The study also evaluated the comparative economic advantage of irrigated longterm
crops in the four agro-ecological zones of Lesotho based on analyses of
profitability coefficients and domestic resource costs. For these, the analysis was carried out using the net present value (NPV) approach. Further, economic
efficiency and policy distortions were examined by the use of such a measure as
the nominal protection ratio (NPR), effective policy ratio (EPR), and net policy
effect (NPE).
The CEA analysis based on the NPV approach yielded higher private returns
relative to economic returns for the measures of economic efficiency and policy
distortions in the Lowlands, Foothills, the Senqu River Valley and the Mountains of
Lesotho for all the crops examined. It was revealed that apples were dominant and
were more profitable in all zones. These results suggest that in the presence of
government intervention, Lesotho could exploit comparative advantage in
contracting production of apples and peaches in the Lowlands and Foothills so that
other activities can expand. In the Mountains, the protection policies have raised
the price of apples by 61 per cent above the social price for importing the
commodity, i.e. Mountain farmers received 61 per cent more than the export parity
prices. In the Senqu River Valley and Mountains, only apples could be contracted.

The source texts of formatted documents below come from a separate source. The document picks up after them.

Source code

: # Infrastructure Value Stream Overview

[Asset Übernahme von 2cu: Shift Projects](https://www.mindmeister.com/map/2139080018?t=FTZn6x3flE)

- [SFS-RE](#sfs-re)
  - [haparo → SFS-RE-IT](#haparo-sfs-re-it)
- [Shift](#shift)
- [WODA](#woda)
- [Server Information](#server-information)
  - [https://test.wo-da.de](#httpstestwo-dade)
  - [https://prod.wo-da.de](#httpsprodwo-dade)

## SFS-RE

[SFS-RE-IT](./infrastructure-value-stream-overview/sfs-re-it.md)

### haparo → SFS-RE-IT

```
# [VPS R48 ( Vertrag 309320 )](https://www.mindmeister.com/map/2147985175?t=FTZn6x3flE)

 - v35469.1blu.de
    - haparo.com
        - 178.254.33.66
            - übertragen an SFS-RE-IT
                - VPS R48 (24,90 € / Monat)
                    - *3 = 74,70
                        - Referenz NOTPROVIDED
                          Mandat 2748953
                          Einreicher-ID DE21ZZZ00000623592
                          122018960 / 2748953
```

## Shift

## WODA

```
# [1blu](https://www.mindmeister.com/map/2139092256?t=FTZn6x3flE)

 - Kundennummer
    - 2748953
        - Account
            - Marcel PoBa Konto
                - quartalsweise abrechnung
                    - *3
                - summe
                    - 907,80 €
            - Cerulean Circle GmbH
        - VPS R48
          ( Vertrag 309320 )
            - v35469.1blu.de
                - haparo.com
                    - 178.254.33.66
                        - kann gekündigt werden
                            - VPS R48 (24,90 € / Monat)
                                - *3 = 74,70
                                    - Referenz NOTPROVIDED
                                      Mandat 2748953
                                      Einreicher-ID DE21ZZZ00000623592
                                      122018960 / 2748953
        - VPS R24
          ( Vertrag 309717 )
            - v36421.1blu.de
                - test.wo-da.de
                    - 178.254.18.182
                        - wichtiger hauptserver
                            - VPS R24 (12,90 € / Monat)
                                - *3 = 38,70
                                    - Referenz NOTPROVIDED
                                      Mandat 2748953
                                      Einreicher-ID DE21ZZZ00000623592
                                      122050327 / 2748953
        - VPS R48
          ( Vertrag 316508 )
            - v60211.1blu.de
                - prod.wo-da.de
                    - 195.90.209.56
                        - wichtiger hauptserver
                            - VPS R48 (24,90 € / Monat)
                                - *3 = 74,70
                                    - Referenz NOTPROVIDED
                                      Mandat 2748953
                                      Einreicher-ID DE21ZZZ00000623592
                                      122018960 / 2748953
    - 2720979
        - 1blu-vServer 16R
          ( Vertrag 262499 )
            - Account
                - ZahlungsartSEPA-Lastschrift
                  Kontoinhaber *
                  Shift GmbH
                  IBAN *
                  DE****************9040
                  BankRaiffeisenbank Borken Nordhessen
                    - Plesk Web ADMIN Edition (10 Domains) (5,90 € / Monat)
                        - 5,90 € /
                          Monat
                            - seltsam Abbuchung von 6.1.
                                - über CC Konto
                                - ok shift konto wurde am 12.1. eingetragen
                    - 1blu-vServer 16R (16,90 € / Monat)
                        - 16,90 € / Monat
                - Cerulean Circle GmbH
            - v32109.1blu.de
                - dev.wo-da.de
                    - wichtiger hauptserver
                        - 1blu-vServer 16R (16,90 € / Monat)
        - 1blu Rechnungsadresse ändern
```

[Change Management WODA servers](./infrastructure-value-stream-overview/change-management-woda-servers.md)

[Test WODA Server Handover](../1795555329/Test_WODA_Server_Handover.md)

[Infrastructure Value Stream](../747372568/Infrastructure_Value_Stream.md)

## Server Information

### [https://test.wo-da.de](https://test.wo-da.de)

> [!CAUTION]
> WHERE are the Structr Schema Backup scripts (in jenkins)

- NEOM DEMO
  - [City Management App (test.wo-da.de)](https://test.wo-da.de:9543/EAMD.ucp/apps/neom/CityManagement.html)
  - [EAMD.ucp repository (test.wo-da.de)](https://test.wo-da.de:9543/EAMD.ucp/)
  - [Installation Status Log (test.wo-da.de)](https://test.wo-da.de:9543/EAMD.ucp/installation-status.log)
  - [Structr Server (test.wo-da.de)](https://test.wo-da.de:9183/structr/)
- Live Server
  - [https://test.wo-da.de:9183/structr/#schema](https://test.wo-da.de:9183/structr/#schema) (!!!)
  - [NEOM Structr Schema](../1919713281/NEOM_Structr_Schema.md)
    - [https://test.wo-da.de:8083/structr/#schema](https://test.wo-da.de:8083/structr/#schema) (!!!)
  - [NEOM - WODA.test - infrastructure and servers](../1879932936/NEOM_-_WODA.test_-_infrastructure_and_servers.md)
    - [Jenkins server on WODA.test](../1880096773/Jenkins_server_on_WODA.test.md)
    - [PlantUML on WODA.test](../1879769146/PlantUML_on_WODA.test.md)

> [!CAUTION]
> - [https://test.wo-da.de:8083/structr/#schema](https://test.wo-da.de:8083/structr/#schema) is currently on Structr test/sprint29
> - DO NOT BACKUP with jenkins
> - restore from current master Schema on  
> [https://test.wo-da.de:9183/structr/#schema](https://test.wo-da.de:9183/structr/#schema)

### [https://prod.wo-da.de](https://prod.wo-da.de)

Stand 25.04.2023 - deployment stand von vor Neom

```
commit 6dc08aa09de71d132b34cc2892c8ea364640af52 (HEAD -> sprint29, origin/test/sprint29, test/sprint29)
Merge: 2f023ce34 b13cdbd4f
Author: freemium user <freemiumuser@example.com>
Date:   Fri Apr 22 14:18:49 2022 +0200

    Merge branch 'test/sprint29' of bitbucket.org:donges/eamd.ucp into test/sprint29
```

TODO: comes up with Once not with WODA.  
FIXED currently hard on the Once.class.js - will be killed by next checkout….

Thus, should economic values of inputs prevail; farmers would receive lower
returns, meaning that they may not compete effectively in the world market.

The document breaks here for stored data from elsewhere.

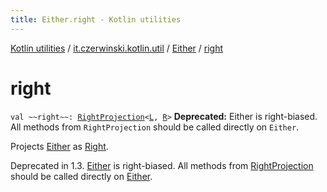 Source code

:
 ```yaml
---
title: Either.right - Kotlin utilities
---
```


[Kotlin utilities](../../index.html) / [it.czerwinski.kotlin.util](../index.html) / [Either](index.html) / [right](./right.html)

# right

`val ~~right~~: `[`RightProjection`](../-right-projection/index.html)`<`[`L`](index.html#L)`, `[`R`](index.html#R)`>`
**Deprecated:** Either is right-biased. All methods from `RightProjection` should be called directly on `Either`.

Projects [Either](index.html) as [Right](../-right/index.html).

Deprecated in 1.3. [Either](index.html) is right-biased.
All methods from [RightProjection](../-right-projection/index.html) should be called directly on [Either](index.html).

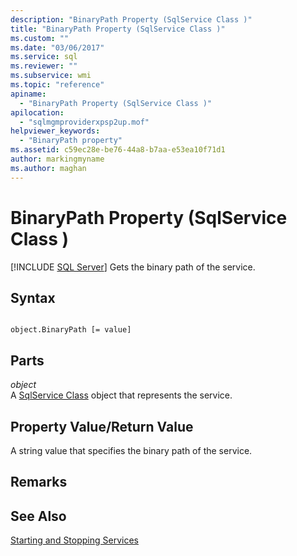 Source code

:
 ```yaml
---
description: "BinaryPath Property (SqlService Class )"
title: "BinaryPath Property (SqlService Class )"
ms.custom: ""
ms.date: "03/06/2017"
ms.service: sql
ms.reviewer: ""
ms.subservice: wmi
ms.topic: "reference"
apiname: 
  - "BinaryPath Property (SqlService Class )"
apilocation: 
  - "sqlmgmproviderxpsp2up.mof"
helpviewer_keywords: 
  - "BinaryPath property"
ms.assetid: c59ec28e-be76-44a8-b7aa-e53ea10f71d1
author: markingmyname
ms.author: maghan
---
```

# BinaryPath Property (SqlService Class )
[!INCLUDE [SQL Server](../../../includes/applies-to-version/sqlserver.md)]
  Gets the binary path of the service.  
  
## Syntax  
  
```  
  
object.BinaryPath [= value]  
```  
  
## Parts  
 *object*  
 A [SqlService Class](../../../relational-databases/wmi-provider-configuration-classes/sqlservice-class/sqlservice-class.md) object that represents the service.  
  
## Property Value/Return Value  
 A string value that specifies the binary path of the service.  
  
## Remarks  
  
## See Also  
 [Starting and Stopping Services](https://technet.microsoft.com/library/ms174886\(v=sql.105\).aspx)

The results of DRC based on the returns to land when NPV was employed,
indicate that apples, asparagus, cherries and peaches for the Lowlands have
comparative economic advantage, with asparagus production being the highest
followed by peaches. However, in the Foothills apples are more efficient than
peaches although the dominance is weak. However as the majority of farmers lack
easy access to land in Lesotho, it is doubtful if results based on the prevailing land
prices can have much predictive value. The absence of a clear policy and law
enforcement also leads to lack of land price market, which in turn affects the
impact of capital gains and losses. In this case, it may be necessary to conduct
detailed studies to determine the economic prices of land in Lesotho on the basis
of which reliable CEA analysis can be conducted. The study concludes that in the short-term, the commodities examined could
contribute to the attainment of food security in Lesotho. For the future, Lesotho
producers would benefit to a greater extent from expanding production for the
international markets. It must be noted however that the coefficients of the CEA
analyses do not provide sufficient information to guide future decisions for
investment. For more long-term investment decisions, it is recommended that
detailed cost-benefit analyses be carried out for each agro-ecological zone and
location identified for any future project aimed at expanding the production of longterm
crops in Lesotho.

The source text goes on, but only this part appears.